-- Problem details --
Filter the records below for the word "curl". Copy each line that holds it.

-- Records --
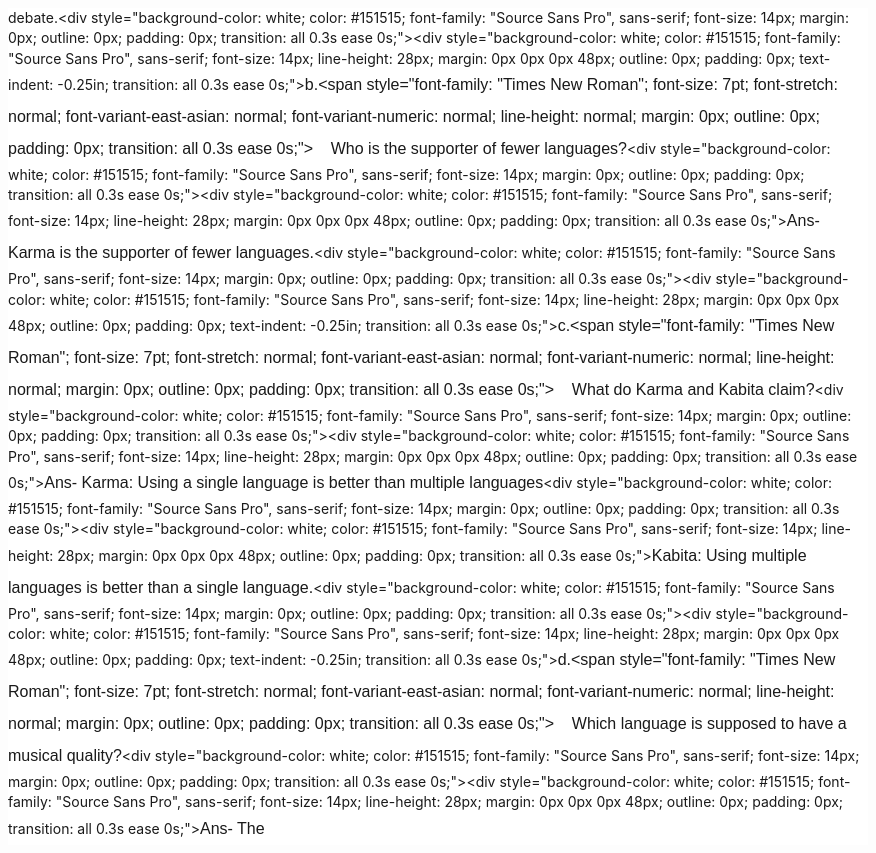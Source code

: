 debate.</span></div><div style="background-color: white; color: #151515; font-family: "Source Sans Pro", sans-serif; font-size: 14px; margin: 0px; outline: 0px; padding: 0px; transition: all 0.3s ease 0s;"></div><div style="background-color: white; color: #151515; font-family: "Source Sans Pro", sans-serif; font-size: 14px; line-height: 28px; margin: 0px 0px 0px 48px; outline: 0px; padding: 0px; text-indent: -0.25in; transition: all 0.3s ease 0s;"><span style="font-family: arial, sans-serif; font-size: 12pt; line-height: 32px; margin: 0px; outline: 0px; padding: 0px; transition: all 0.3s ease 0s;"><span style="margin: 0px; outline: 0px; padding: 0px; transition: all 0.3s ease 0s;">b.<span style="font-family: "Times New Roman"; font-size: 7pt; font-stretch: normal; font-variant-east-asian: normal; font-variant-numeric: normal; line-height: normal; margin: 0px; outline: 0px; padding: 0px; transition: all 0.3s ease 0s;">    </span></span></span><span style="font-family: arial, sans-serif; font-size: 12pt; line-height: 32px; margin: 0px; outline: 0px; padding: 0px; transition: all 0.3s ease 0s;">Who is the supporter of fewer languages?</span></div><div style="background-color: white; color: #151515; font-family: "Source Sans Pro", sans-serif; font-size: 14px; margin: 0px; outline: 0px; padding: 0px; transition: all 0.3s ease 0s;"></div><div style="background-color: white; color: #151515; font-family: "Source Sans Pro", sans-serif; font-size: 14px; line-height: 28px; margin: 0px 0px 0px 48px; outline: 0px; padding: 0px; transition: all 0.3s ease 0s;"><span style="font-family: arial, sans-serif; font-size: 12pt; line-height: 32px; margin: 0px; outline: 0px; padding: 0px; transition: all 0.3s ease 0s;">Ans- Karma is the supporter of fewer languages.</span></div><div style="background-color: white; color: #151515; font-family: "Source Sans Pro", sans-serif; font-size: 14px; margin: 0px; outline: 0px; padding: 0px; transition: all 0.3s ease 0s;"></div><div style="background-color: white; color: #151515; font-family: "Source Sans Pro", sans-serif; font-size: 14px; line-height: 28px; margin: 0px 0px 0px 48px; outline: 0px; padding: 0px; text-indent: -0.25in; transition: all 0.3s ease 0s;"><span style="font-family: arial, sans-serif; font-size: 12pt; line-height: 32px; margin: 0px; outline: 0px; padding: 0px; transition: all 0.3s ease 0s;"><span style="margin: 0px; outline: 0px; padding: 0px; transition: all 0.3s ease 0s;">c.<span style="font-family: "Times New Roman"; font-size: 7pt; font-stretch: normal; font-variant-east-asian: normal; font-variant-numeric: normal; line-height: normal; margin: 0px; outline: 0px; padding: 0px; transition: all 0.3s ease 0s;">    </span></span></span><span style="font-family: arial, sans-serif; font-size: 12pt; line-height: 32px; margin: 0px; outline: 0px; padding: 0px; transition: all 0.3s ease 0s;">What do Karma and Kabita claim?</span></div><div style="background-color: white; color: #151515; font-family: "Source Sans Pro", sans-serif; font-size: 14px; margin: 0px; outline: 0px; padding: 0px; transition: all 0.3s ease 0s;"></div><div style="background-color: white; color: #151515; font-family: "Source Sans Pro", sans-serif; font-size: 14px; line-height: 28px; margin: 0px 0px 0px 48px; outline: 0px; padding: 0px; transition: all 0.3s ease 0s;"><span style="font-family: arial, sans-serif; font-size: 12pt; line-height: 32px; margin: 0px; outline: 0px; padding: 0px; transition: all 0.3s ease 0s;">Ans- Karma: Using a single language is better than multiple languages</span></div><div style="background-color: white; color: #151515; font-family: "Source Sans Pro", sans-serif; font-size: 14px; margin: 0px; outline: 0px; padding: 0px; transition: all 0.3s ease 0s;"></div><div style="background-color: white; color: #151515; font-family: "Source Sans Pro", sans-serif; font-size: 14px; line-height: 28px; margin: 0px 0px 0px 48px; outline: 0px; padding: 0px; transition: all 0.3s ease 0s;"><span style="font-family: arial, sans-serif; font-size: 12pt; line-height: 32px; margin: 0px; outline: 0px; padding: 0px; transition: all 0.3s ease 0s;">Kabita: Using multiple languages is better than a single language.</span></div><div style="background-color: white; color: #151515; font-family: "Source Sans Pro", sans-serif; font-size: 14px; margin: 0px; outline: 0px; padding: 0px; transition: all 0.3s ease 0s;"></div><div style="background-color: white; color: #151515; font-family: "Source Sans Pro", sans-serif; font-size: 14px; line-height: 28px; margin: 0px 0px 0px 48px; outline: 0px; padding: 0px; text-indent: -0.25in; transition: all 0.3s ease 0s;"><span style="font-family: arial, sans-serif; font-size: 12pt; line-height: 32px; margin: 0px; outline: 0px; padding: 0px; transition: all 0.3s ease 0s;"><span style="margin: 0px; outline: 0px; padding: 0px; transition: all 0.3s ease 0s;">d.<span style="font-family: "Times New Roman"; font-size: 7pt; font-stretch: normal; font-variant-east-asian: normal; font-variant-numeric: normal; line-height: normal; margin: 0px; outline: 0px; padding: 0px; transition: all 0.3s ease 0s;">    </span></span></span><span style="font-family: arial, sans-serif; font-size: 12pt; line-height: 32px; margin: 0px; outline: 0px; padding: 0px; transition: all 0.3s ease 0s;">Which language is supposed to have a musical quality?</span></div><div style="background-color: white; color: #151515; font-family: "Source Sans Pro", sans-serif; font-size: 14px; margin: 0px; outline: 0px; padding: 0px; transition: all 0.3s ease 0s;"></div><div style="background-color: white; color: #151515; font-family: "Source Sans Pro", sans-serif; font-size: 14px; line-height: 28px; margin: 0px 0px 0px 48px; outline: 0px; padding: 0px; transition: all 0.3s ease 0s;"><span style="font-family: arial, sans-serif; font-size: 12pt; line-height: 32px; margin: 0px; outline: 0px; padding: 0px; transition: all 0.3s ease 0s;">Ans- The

* * *

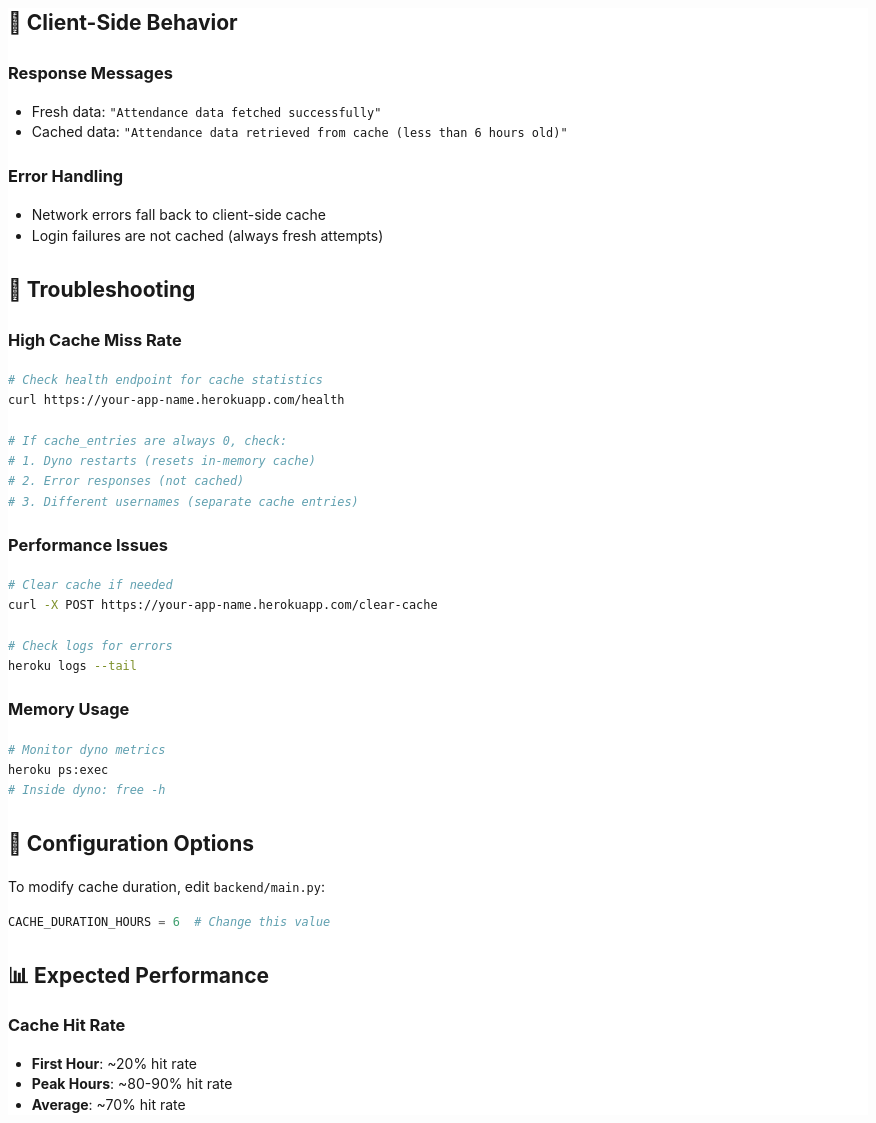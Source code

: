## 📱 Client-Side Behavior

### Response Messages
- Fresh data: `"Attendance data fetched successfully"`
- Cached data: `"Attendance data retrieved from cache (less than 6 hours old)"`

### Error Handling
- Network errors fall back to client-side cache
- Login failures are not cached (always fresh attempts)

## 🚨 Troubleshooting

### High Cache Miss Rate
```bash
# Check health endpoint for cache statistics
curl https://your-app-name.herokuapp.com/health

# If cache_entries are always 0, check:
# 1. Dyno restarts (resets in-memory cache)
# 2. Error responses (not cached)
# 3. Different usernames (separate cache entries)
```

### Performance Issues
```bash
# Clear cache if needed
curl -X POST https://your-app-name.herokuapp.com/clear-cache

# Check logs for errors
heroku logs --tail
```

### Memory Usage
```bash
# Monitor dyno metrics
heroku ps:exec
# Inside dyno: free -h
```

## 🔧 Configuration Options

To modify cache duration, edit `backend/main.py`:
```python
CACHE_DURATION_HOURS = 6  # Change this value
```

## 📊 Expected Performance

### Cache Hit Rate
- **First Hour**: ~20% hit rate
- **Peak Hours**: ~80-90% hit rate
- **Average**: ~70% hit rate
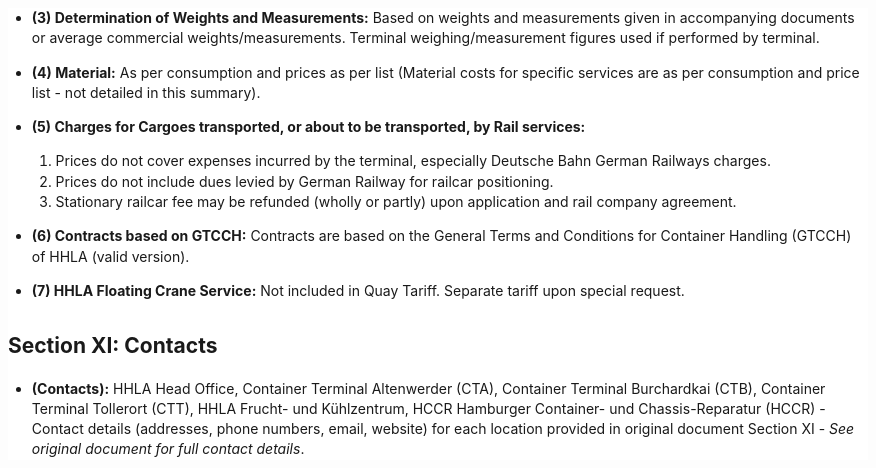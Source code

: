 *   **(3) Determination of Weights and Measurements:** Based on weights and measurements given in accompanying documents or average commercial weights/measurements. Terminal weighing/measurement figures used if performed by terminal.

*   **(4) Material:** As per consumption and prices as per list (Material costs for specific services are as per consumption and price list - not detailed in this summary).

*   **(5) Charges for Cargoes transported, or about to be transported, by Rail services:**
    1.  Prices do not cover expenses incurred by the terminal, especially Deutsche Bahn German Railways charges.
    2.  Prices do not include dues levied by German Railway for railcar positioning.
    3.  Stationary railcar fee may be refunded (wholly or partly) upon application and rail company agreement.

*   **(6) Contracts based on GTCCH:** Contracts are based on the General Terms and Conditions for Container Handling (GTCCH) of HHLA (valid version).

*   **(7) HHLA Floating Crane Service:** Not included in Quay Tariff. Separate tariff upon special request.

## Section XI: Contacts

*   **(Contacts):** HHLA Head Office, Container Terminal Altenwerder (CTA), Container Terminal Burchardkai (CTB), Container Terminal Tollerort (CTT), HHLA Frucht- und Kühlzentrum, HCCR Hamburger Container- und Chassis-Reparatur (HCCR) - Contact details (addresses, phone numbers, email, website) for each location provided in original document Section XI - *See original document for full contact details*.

...

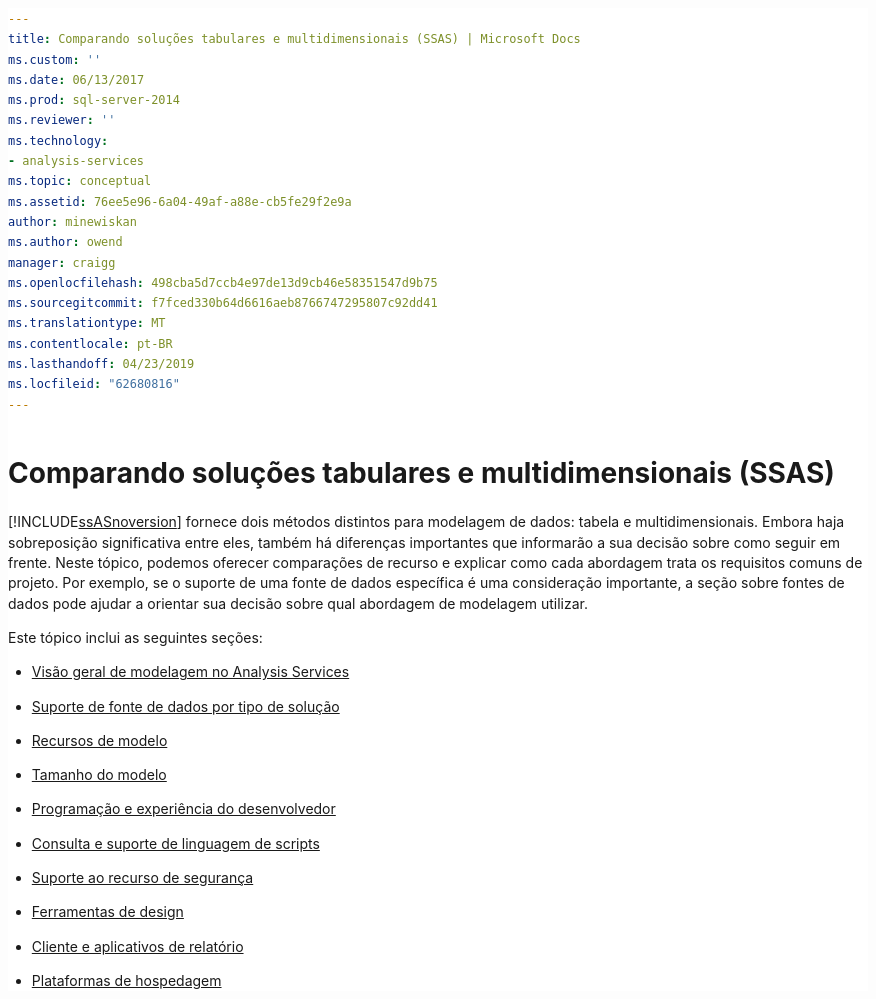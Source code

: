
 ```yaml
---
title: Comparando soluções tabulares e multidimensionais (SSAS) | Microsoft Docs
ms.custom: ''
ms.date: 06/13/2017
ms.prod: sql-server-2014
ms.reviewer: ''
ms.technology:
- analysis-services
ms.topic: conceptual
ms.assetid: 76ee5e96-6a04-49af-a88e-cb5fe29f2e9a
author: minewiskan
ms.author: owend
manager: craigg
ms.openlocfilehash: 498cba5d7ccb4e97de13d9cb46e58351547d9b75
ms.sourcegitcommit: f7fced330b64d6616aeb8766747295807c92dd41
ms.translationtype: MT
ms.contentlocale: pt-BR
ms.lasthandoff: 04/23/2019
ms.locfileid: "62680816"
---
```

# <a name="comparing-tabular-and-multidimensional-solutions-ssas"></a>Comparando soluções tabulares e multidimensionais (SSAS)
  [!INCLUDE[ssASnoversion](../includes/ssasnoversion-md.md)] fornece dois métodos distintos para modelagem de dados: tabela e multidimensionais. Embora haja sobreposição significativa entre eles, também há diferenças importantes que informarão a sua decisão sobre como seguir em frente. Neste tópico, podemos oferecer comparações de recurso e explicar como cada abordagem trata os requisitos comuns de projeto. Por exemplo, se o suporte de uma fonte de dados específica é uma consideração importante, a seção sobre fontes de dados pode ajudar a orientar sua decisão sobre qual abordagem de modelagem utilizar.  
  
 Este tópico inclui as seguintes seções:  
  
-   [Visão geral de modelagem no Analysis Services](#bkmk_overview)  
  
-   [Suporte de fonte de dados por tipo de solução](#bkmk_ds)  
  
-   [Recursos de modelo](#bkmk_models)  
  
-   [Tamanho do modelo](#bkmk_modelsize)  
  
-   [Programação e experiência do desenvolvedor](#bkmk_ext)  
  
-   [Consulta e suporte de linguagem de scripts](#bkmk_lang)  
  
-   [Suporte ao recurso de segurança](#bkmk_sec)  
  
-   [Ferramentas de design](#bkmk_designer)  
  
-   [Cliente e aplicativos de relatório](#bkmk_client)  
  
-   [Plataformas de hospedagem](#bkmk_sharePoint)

-- Answer space --
curl https://your-app-name.herokuapp.com/health
curl -X POST https://your-app-name.herokuapp.com/clear-cache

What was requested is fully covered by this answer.